What to produce: Go through the material and return every line that contains the string "https".

★ ★ ★ ★ ★ ★ ★

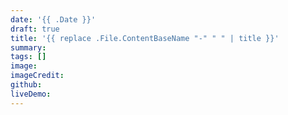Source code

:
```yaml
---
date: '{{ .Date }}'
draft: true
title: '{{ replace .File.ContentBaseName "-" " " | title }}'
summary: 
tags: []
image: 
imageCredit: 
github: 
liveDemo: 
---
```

★ ★ ★ ★ ★ ★ ★

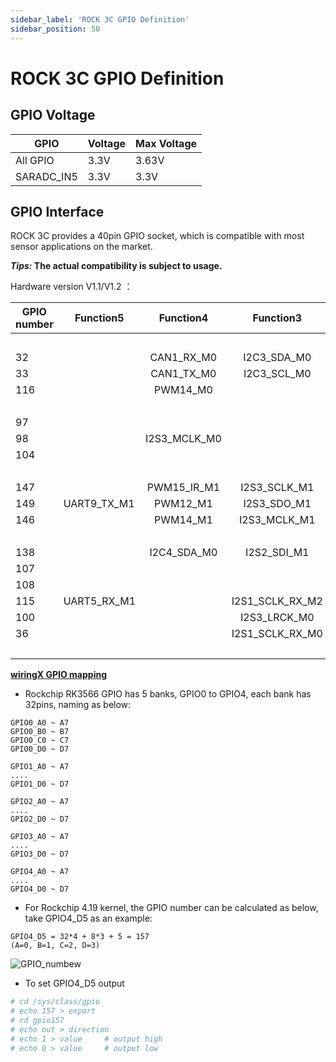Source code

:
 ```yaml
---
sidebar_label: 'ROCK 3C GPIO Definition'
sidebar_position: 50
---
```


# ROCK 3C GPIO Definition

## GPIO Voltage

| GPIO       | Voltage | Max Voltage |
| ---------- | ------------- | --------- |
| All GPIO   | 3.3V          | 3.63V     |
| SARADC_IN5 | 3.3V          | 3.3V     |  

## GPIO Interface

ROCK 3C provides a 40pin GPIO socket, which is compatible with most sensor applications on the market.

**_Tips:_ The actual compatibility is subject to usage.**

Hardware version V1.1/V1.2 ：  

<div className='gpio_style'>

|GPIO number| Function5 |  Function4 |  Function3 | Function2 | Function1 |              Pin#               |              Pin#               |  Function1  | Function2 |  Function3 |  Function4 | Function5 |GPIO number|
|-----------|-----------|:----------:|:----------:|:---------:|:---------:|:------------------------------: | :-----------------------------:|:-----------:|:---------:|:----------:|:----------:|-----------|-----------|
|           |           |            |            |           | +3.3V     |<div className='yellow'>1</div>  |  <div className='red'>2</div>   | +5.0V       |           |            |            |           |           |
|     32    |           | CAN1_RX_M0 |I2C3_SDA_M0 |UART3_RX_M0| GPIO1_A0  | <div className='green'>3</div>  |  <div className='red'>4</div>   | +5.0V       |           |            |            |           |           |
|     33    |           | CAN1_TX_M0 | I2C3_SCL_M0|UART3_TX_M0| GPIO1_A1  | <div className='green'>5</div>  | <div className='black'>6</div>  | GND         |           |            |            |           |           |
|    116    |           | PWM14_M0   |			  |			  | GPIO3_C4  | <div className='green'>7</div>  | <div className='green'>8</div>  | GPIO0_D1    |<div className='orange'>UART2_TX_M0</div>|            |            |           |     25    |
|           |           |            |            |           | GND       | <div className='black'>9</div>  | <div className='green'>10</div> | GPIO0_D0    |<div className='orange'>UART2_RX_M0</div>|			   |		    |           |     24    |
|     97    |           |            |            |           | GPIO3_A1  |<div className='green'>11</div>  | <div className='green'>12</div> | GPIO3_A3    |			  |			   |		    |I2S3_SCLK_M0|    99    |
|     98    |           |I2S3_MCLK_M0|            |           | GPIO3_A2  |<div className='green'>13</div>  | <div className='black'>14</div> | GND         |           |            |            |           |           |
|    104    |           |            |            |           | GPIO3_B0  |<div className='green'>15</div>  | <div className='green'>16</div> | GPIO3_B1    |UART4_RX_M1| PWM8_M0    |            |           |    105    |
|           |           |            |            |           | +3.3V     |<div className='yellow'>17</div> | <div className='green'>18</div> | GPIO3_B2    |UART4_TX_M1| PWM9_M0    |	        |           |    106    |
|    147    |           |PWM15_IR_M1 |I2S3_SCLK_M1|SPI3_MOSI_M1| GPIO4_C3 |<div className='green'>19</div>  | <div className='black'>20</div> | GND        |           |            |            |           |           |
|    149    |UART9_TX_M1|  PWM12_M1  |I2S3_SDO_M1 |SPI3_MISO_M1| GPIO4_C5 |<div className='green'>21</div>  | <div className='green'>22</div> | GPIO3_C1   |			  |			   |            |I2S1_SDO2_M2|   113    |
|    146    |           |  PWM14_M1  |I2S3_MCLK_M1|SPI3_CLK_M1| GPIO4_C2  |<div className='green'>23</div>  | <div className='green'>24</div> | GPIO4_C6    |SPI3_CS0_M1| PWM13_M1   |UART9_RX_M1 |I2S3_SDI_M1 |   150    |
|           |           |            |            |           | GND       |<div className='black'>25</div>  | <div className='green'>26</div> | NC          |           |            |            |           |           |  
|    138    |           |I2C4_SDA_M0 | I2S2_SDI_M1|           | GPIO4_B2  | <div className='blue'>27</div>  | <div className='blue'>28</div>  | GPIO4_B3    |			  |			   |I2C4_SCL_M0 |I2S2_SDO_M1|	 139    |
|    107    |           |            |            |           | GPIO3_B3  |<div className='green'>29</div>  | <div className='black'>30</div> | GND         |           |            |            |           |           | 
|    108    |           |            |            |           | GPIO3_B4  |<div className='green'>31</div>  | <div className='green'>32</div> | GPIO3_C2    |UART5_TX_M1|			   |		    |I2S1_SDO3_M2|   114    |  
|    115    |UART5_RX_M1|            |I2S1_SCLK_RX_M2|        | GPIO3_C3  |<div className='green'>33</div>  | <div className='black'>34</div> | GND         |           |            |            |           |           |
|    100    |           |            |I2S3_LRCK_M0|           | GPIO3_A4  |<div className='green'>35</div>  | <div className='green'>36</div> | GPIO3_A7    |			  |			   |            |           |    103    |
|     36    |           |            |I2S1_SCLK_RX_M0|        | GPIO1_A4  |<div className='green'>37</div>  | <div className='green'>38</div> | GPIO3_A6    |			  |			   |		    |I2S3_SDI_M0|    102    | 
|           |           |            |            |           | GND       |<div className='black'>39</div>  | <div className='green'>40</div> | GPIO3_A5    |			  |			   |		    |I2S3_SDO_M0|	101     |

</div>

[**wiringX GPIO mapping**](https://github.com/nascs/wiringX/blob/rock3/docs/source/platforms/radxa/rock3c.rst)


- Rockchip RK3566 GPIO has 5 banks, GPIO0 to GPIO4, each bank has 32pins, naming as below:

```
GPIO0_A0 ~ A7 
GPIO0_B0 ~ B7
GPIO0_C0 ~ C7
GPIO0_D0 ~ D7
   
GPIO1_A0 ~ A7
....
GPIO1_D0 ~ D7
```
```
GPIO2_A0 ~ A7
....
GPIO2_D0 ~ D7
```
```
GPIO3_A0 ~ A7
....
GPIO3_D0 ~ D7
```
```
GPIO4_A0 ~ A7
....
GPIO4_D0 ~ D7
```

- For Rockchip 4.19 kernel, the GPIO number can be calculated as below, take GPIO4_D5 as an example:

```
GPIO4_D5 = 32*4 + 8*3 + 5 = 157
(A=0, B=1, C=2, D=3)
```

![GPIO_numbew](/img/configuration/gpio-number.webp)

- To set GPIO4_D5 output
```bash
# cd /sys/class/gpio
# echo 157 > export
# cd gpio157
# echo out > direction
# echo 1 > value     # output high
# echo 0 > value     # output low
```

★ ★ ★ ★ ★ ★ ★

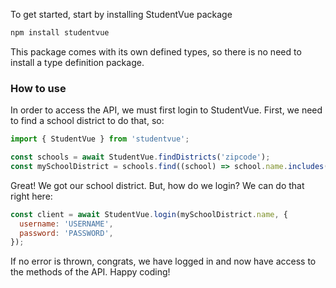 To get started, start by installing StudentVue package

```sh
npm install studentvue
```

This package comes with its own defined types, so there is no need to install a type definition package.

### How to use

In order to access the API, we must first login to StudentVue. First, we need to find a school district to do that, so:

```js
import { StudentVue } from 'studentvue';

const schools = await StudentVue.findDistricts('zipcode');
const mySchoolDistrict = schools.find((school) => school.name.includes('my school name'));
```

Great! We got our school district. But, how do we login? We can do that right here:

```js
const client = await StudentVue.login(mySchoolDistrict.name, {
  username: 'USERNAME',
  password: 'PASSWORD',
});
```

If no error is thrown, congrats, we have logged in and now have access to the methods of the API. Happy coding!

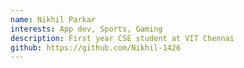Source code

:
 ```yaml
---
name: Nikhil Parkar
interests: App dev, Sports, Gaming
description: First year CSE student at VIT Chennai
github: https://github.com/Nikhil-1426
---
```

★ ★ ★ ★ ★ ★ ★

Response to the task:
[**wiringX GPIO mapping**](https://github.com/nascs/wiringX/blob/rock3/docs/source/platforms/radxa/rock3c.rst)
github: https://github.com/Nikhil-1426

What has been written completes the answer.